Pull each line with the string "feature" from the entries.
━━━ TASK DATA ━━━
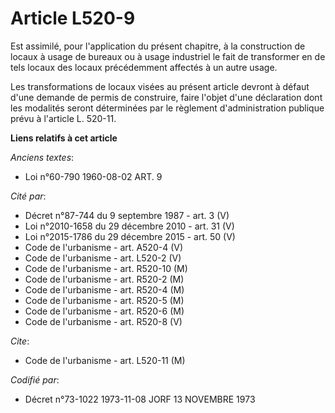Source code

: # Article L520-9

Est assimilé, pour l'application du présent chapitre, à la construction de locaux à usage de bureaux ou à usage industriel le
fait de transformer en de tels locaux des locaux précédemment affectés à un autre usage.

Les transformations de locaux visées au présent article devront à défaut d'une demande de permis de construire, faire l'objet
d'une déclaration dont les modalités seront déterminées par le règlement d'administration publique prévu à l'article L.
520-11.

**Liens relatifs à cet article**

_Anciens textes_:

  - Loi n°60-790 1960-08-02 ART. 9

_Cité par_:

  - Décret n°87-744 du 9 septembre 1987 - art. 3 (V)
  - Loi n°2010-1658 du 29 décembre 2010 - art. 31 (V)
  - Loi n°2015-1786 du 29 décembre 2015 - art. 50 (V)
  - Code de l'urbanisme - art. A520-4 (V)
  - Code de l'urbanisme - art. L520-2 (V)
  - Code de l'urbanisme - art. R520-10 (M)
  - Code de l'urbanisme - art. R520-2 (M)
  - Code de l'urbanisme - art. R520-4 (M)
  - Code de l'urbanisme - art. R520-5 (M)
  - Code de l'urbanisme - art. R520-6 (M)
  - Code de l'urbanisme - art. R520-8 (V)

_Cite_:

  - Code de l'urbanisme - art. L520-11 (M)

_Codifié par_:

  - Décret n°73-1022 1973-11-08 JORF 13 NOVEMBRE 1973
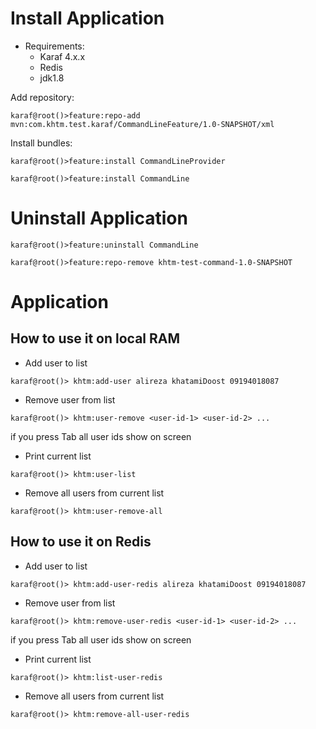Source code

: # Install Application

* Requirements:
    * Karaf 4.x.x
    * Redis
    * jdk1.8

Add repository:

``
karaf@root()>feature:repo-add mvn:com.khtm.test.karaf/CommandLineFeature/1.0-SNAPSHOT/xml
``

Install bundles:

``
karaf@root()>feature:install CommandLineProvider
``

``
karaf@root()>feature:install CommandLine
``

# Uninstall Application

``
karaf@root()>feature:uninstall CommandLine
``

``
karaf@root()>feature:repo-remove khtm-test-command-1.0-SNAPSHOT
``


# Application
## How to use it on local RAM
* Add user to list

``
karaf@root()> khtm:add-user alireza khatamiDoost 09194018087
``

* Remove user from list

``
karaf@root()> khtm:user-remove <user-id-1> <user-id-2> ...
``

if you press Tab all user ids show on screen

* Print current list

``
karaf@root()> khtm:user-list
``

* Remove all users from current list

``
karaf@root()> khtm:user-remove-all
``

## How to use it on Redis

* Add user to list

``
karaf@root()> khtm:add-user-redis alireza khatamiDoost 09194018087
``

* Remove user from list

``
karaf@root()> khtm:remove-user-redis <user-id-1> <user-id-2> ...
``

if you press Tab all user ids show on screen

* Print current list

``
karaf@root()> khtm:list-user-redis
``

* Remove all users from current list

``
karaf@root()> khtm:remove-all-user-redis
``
━━━
━━━ TASK DATA ━━━
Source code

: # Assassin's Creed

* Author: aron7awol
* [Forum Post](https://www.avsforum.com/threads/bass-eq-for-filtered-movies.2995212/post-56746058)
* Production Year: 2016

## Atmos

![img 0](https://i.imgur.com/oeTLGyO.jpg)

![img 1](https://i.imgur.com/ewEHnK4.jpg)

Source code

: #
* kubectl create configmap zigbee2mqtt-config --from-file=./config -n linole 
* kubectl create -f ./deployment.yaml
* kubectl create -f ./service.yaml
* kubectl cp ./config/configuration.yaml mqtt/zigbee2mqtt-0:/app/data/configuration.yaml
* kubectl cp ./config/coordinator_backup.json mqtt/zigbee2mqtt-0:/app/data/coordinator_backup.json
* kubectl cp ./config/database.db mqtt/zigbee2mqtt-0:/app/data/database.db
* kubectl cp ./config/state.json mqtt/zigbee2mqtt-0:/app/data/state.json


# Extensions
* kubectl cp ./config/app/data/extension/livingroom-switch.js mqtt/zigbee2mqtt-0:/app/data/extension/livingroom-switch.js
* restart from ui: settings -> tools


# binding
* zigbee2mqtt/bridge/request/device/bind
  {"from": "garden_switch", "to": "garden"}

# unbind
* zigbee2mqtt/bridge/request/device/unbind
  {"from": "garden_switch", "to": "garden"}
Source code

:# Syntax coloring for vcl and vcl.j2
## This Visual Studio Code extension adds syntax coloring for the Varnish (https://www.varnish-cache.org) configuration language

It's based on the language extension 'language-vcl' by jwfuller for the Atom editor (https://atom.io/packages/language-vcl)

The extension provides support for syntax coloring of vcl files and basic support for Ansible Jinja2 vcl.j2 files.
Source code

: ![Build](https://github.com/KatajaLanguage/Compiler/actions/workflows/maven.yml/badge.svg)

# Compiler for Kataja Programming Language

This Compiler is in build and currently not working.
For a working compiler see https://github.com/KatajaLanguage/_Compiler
━━━
━━━ TASK DATA ━━━
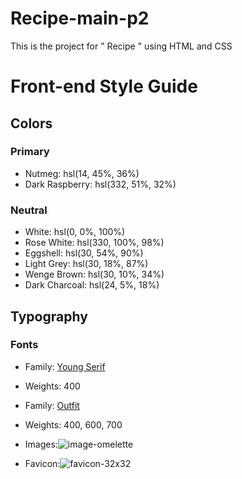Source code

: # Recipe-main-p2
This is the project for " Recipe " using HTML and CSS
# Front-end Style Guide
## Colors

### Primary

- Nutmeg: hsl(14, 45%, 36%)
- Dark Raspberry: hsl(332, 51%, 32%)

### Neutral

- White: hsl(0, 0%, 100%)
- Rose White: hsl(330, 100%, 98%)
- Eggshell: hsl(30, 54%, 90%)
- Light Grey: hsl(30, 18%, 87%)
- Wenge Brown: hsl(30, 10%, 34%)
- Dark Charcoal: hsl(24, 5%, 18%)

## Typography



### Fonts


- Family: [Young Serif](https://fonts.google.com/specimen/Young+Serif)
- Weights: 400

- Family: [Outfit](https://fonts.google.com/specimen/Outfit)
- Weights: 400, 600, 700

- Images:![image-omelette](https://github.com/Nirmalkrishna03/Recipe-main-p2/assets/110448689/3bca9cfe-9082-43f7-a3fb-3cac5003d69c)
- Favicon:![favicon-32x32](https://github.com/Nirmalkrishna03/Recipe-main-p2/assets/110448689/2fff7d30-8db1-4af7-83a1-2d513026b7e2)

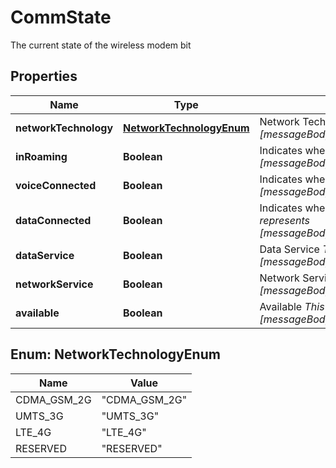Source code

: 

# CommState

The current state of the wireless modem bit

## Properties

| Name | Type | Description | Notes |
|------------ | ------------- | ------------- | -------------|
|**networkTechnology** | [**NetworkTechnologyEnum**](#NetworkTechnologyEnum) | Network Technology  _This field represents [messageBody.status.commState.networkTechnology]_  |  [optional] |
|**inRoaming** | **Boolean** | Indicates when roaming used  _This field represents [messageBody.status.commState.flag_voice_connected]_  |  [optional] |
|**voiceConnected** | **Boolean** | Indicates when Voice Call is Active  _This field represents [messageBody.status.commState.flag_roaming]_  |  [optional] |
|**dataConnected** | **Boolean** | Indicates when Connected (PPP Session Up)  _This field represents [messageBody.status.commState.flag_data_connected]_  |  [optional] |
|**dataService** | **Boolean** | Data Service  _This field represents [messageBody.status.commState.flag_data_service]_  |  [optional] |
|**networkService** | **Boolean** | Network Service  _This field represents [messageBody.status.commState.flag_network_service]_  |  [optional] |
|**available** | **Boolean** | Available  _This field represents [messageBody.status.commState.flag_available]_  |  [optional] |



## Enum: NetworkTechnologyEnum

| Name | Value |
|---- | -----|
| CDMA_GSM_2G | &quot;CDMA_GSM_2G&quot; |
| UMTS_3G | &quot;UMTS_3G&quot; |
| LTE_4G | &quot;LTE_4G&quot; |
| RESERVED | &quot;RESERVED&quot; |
━━━
• **ANSWER AREA**
karaf@root()>feature:repo-add mvn:com.khtm.test.karaf/CommandLineFeature/1.0-SNAPSHOT/xml
karaf@root()>feature:install CommandLineProvider
karaf@root()>feature:install CommandLine
karaf@root()>feature:uninstall CommandLine
karaf@root()>feature:repo-remove khtm-test-command-1.0-SNAPSHOT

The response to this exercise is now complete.